- WHAT THIS TASK INVOLVES -
A faithful copy is required: retype the records from their first line through the line with "5. L'entreprise constructeur", and omit the pictures.

- DATA -
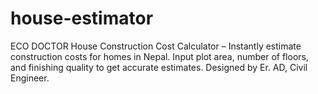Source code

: # house-estimator
ECO DOCTOR House Construction Cost Calculator – Instantly estimate construction costs for homes in Nepal. Input plot area, number of floors, and finishing quality to get accurate estimates. Designed by Er. AD, Civil Engineer.
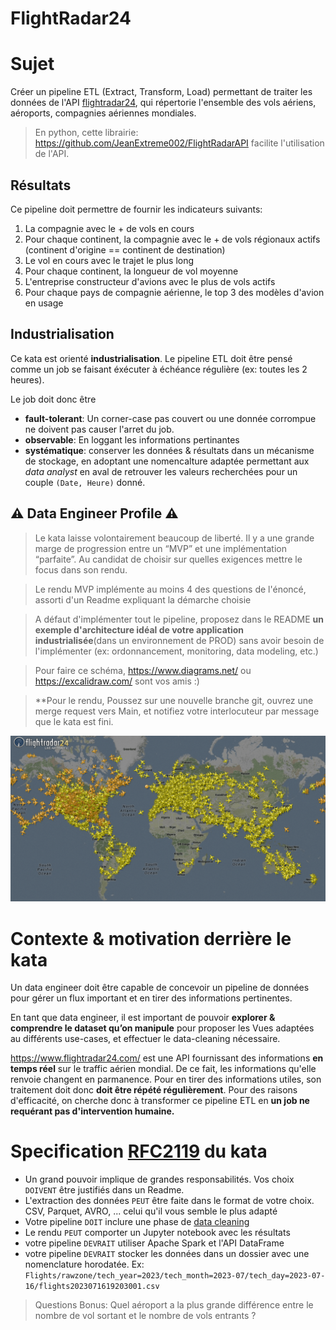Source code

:# FlightRadar24

# Sujet

Créer un pipeline ETL (Extract, Transform, Load) permettant de traiter les données de l'API [flightradar24](https://www.flightradar24.com/), qui répertorie l'ensemble des vols aériens, aéroports, compagnies aériennes mondiales.

> En python, cette librairie: https://github.com/JeanExtreme002/FlightRadarAPI facilite l'utilisation de l'API.

## Résultats

Ce pipeline doit permettre de fournir les indicateurs suivants:

1. La compagnie avec le + de vols en cours
2. Pour chaque continent, la compagnie avec le + de vols régionaux actifs (continent d'origine == continent de destination)
3. Le vol en cours avec le trajet le plus long
4. Pour chaque continent, la longueur de vol moyenne
5. L'entreprise constructeur d'avions avec le plus de vols actifs
6. Pour chaque pays de compagnie aérienne, le top 3 des modèles d'avion en usage

## Industrialisation

Ce kata est orienté **industrialisation**. Le pipeline ETL doit être pensé comme un job se faisant éxécuter à échéance régulière (ex: toutes les 2 heures).

Le job doit donc être

* **fault-tolerant**: Un corner-case pas couvert ou une donnée corrompue ne doivent pas causer l'arret du job.
* **observable**: En loggant les informations pertinantes
* **systématique**: conserver les données & résultats dans un mécanisme de stockage, en adoptant une nomencalture adaptée permettant aux _data analyst_ en aval de retrouver les valeurs recherchées pour un couple `(Date, Heure)` donné.

## ⚠️ Data Engineer Profile ⚠️

> Le kata laisse volontairement beaucoup de liberté. Il y a une grande marge de progression entre un “MVP” et une implémentation “parfaite”. Au candidat de choisir sur quelles exigences mettre le focus dans son rendu.

> Le rendu MVP implémente au moins 4 des questions de l'énoncé, assorti d'un Readme expliquant la démarche choisie

> A défaut d'implémenter tout le pipeline, proposez dans le README **un exemple d'architecture idéal de votre application industrialisée**(dans un environnement de PROD) sans avoir besoin de l'implémenter (ex: ordonnancement, monitoring, data modeling, etc.)

> Pour faire ce schéma, https://www.diagrams.net/ ou https://excalidraw.com/ sont vos amis :)

> **Pour le rendu, Poussez sur une nouvelle branche git, ouvrez une merge request vers Main, et notifiez votre interlocuteur par message que le kata est fini.

![flightradarimage](media-assets/flightradar.png)

# Contexte & motivation derrière le kata

Un data engineer doit être capable de concevoir un pipeline de données pour gérer un flux important et en tirer des informations pertinentes.

En tant que data engineer, il est important de pouvoir **explorer & comprendre le dataset qu’on manipule** pour proposer les Vues adaptées au différents use-cases, et effectuer le data-cleaning nécessaire.

https://www.flightradar24.com/ est une API fournissant des informations **en temps réel** sur le traffic aérien mondial. De ce fait, les informations qu'elle renvoie changent en parmanence. Pour en tirer des informations utiles, son traitement doit donc **doit être répété régulièrement**. Pour des raisons d'efficacité, on cherche donc à transformer ce pipeline ETL en **un job ne requérant pas d'intervention humaine.**

# Specification [RFC2119](https://microformats.org/wiki/rfc-2119-fr) du kata

* Un grand pouvoir implique de grandes responsabilités. Vos choix `DOIVENT` être justifiés dans un Readme.
* L'extraction des données `PEUT` être faite dans le format de votre choix. CSV, Parquet, AVRO, ... celui qu'il vous semble le plus adapté
* Votre pipeline `DOIT` inclure une phase de [data cleaning](https://fr.wikipedia.org/wiki/Nettoyage_de_donn%C3%A9es)
* Le rendu `PEUT` comporter un Jupyter notebook avec les résultats
* votre pipeline `DEVRAIT` utiliser Apache Spark et l'API DataFrame
* votre pipeline `DEVRAIT` stocker les données dans un dossier avec une nomenclature horodatée. Ex: `Flights/rawzone/tech_year=2023/tech_month=2023-07/tech_day=2023-07-16/flights2023071619203001.csv`

> Questions Bonus: Quel aéroport a la plus grande différence entre le nombre de vol sortant et le nombre de vols entrants ?
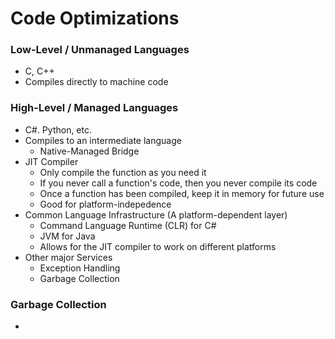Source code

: # Code Optimizations

### Low-Level / Unmanaged Languages
- C, C++
- Compiles directly to machine code

### High-Level / Managed Languages
- C#. Python, etc.
- Compiles to an intermediate language
	- Native-Managed Bridge
- JIT Compiler
	- Only compile the function as you need it
	- If you never call a function's code, then you never compile its code
	- Once a function has been compiled, keep it in memory for future use
	- Good for platform-indepedence
- Common Language Infrastructure (A platform-dependent layer)
	- Command Language Runtime (CLR) for C#
	- JVM for Java
	- Allows for the JIT compiler to work on different platforms
- Other major Services
	- Exception Handling
	- Garbage Collection

### Garbage Collection
- 
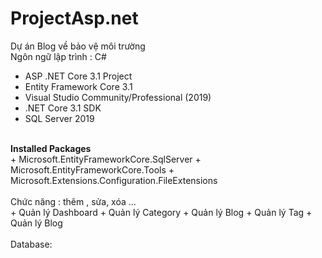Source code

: # ProjectAsp.net
Dự án Blog về bảo vệ môi trường
<br>
Ngôn ngữ lập trình : C#
+ ASP .NET Core 3.1 Project
+ Entity Framework Core 3.1
+ Visual Studio Community/Professional (2019)
+ .NET Core 3.1 SDK
+ SQL Server 2019 
<br>
<b>Installed Packages</b>
<br>
+ Microsoft.EntityFrameworkCore.SqlServer
+ Microsoft.EntityFrameworkCore.Tools
+ Microsoft.Extensions.Configuration.FileExtensions
<br>
<br>
Chức năng : thêm , sửa, xóa ...
<br>
+ Quản lý Dashboard
+ Quản lý Category
+ Quản lý Blog
+ Quản lý Tag
+ Quản lý Blog
<br>
<br>
Database:

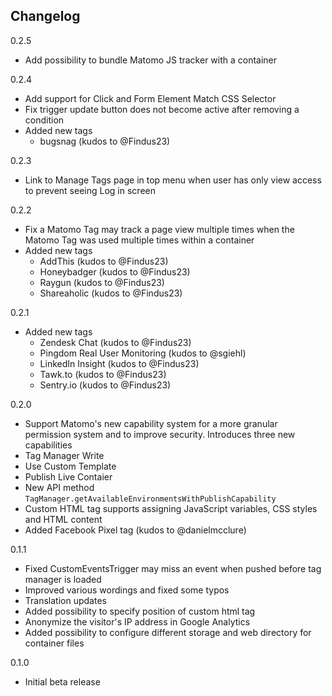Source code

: ## Changelog

0.2.5
* Add possibility to bundle Matomo JS tracker with a container

0.2.4
* Add support for Click and Form Element Match CSS Selector 
* Fix trigger update button does not become active after removing a condition
* Added new tags
  * bugsnag (kudos to @Findus23)

0.2.3
* Link to Manage Tags page in top menu when user has only view access to prevent seeing Log in screen

0.2.2
* Fix a Matomo Tag may track a page view multiple times when the Matomo Tag was used multiple times within a container
* Added new tags
  * AddThis (kudos to @Findus23)
  * Honeybadger (kudos to @Findus23)
  * Raygun (kudos to @Findus23)
  * Shareaholic (kudos to @Findus23)

0.2.1
* Added new tags
  * Zendesk Chat (kudos to @Findus23)
  * Pingdom Real User Monitoring (kudos to @sgiehl)
  * LinkedIn Insight (kudos to @Findus23)
  * Tawk.to (kudos to @Findus23)
  * Sentry.io (kudos to @Findus23)

0.2.0
* Support Matomo's new capability system for a more granular permission system and to improve security. Introduces three new capabilities
 * Tag Manager Write
 * Use Custom Template
 * Publish Live Contaier
* New API method `TagManager.getAvailableEnvironmentsWithPublishCapability`
* Custom HTML tag supports assigning JavaScript variables, CSS styles and HTML content
* Added Facebook Pixel tag (kudos to @danielmcclure)

0.1.1
* Fixed CustomEventsTrigger may miss an event when pushed before tag manager is loaded
* Improved various wordings and fixed some typos
* Translation updates
* Added possibility to specify position of custom html tag
* Anonymize the visitor's IP address in Google Analytics
* Added possibility to configure different storage and web directory for container files

0.1.0
* Initial beta release
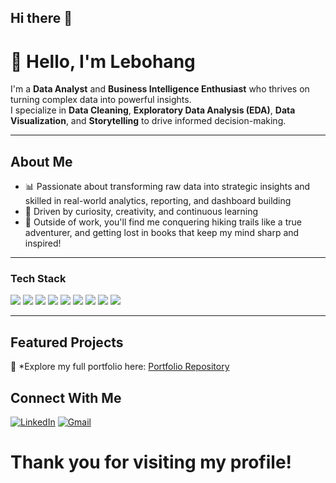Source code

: ## Hi there 👋

# 👋 Hello, I'm Lebohang


I'm a **Data Analyst** and **Business Intelligence Enthusiast** who thrives on turning complex data into powerful insights.  
I specialize in **Data Cleaning**, **Exploratory Data Analysis (EDA)**, **Data Visualization**, and **Storytelling** to drive informed decision-making.

---

## About Me

- 📊 Passionate about transforming raw data into strategic insights and skilled in real-world analytics, reporting, and dashboard building
- 🎯 Driven by curiosity, creativity, and continuous learning
- 🎨 Outside of work, you'll find me conquering hiking trails like a true adventurer, and getting lost in books that keep my mind sharp and inspired! 
---

### Tech Stack
<p align="left">
  <img src="https://img.shields.io/badge/SQL-4479A1?style=for-the-badge&logo=postgresql&logoColor=white"/>
  <img src="https://img.shields.io/badge/Python-FFD43B?style=for-the-badge&logo=python&logoColor=blue"/>
   <img src="https://img.shields.io/badge/Excel-217346?style=for-the-badge&logo=microsoft-excel&logoColor=white"/>
  <img src="https://img.shields.io/badge/Tableau-E97627?style=for-the-badge&logo=tableau&logoColor=white"/>
  <img src="https://img.shields.io/badge/Power%20BI-F2C811?style=for-the-badge&logo=powerbi&logoColor=black"/>
  <img src="https://img.shields.io/badge/R-276DC3?style=for-the-badge&logo=r&logoColor=white"/>
  <img src="https://img.shields.io/badge/HTML5-E34F26?style=for-the-badge&logo=html5&logoColor=white"/>
  <img src="https://img.shields.io/badge/CSS3-1572B6?style=for-the-badge&logo=css3&logoColor=white"/>
  <img src="https://img.shields.io/badge/JavaScript-F7DF1E?style=for-the-badge&logo=javascript&logoColor=black"/>
</p>

---

##  Featured Projects

🔗 *Explore my full portfolio here: [Portfolio Repository](https://github.com/Ratau-Lebohang/yourportfolio) 


##  Connect With Me

[![LinkedIn](https://img.shields.io/badge/-LinkedIn-0077B5?style=flat-square&logo=linkedin&logoColor=white)](https://linkedin.com/in/yourlinkedinprofile)
[![Gmail](https://img.shields.io/badge/-Gmail-D14836?style=flat-square&logo=gmail&logoColor=white)](mailto:youremail@example.com)


#  Thank you for visiting my profile!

- WRITTEN ANSWER -
Source code

: # house-estimator
ECO DOCTOR House Construction Cost Calculator – Instantly estimate construction costs for homes in Nepal. Input plot area, number of floors, and finishing quality to get accurate estimates. Designed by Er. AD, Civil Engineer.
Source code

:# FlightRadar24

# Sujet

Créer un pipeline ETL (Extract, Transform, Load) permettant de traiter les données de l'API [flightradar24](https://www.flightradar24.com/), qui répertorie l'ensemble des vols aériens, aéroports, compagnies aériennes mondiales.

> En python, cette librairie: https://github.com/JeanExtreme002/FlightRadarAPI facilite l'utilisation de l'API.

## Résultats

Ce pipeline doit permettre de fournir les indicateurs suivants:

1. La compagnie avec le + de vols en cours
2. Pour chaque continent, la compagnie avec le + de vols régionaux actifs (continent d'origine == continent de destination)
3. Le vol en cours avec le trajet le plus long
4. Pour chaque continent, la longueur de vol moyenne
5. L'entreprise constructeur d'avions avec le plus de vols actifs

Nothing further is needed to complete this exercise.